Prime Minister Fayez al-Sarraj said he had raised the matter with Russian officials during an October conference in Sochi. “We expressed our concern over the increase of foreign fighters in Libya in general, that this would increase the duration of the war,” Sarraj said in an interview in Tripoli on Wednesday.

Hundreds of mercenaries with the Russian Wagner group, headed by President Vladimir Putin’s associate Yevgeny Prigozhin, are fighting alongside Haftar’s eastern-based Libyan National Army in a stalled offensive to take the capital, Tripoli, and dislodge Sarraj’s government, according to Western and Russian officials. Russia and Haftar’s Libyan National Army officially deny the presence of mercenaries in Libya.

Libya has been wracked by violence ever since the NATO-backed ouster of Moammar Qaddafi in 2011. The years of instability that followed allowed Libya to become a breeding ground for Islamist radicals, and a magnet for migrants hoping to reach Europe. Haftar launched his campaign on Tripoli just as the United Nations was laying the groundwork for a conference meant to reunited the divided country, which has dueling governments in Tripoli and another in Tobruk allied with Haftar.

Wagner troops had fought in Ukraine and Syria before deploying in September to Libya. A person close to the Kremlin told Bloomberg at the time that Russia was distancing itself from the administration in Tripoli and expected Haftar, who already controls eastern and southern Libya and much of its oil fields, to gain the upper hand after his initial failure to push into the capital in April.

“These security companies are private companies but we all know that in those states, such companies do not act without the permission of their governments,” Sarraj said. He said he’s also raised concerns about billions of Libyan dinars printed in Russia and supplied to Haftar and the Tobruk government.

‘Financing war’

“This is a method of financing the war,” he said, noting Malta’s seizure of a ship carrying Libyan banknotes believed to have been destined for Haftar.

By throwing its weight behind the commander, Russia joins a crowded field of regional powers that have intervened to support either side.
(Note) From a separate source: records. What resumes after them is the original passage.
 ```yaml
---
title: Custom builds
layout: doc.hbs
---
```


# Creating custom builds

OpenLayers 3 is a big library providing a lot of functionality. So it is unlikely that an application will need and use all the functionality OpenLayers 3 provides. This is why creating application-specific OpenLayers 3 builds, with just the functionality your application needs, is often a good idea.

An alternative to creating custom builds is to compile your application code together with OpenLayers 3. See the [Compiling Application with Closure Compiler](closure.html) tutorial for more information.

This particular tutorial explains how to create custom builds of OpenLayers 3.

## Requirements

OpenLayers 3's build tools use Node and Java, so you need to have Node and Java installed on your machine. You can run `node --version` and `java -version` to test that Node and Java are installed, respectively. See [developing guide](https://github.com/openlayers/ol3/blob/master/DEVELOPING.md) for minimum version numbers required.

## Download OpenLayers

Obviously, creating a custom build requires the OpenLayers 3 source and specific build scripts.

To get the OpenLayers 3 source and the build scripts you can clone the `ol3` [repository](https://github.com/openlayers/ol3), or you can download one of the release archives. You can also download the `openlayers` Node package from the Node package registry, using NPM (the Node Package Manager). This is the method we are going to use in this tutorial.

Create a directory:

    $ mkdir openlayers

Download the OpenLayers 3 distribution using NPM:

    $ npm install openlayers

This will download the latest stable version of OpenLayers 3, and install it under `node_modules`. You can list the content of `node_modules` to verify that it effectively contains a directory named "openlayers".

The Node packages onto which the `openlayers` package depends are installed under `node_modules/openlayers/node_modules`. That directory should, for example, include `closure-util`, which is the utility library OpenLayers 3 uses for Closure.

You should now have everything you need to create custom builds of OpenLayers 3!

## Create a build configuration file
The United Arab Emirates and Egypt have backed Haftar, while Turkey supports Sarraj’s government.

The U.S. has mostly watched from the sidelines as the conflict raged in the country that sits on top of Africa’s largest proven oil reserves. It’s sent muddled messages about its Libya policy, officially calling for a cease-fire even as President Donald Trump indicated support for Haftar by taking a phone call with him in the midst of the commander’s April assault on Tripoli.

“The United States as a democratic country holds the banner of defending human rights. It has to intervene to stop the aggressor’s militias from committing systematic violations against civilians,” Sarraj said, calling on Washington to “participate in a clear manner in restoring security and stability.”

More than 1,000 people have been killed in the fighting.

The UN is leading talks for a fall conference in Berlin that would call for a cease-fire and include countries that back both sides. Sarraj said his government would accept a truce if Haftar’s forces withdrew, and hold elections.

The talks leading up the Berlin summit, which has yet to be scheduled, also include negotiations of economic reforms, including transparency in the country’s main financial institutions that would partly address key grievances in the east. Sarraj said his government had already begun to enact reforms.

But “there can be no economic reforms when a whole parallel currency is being printed,” he said referring to the Russian-minted dinars.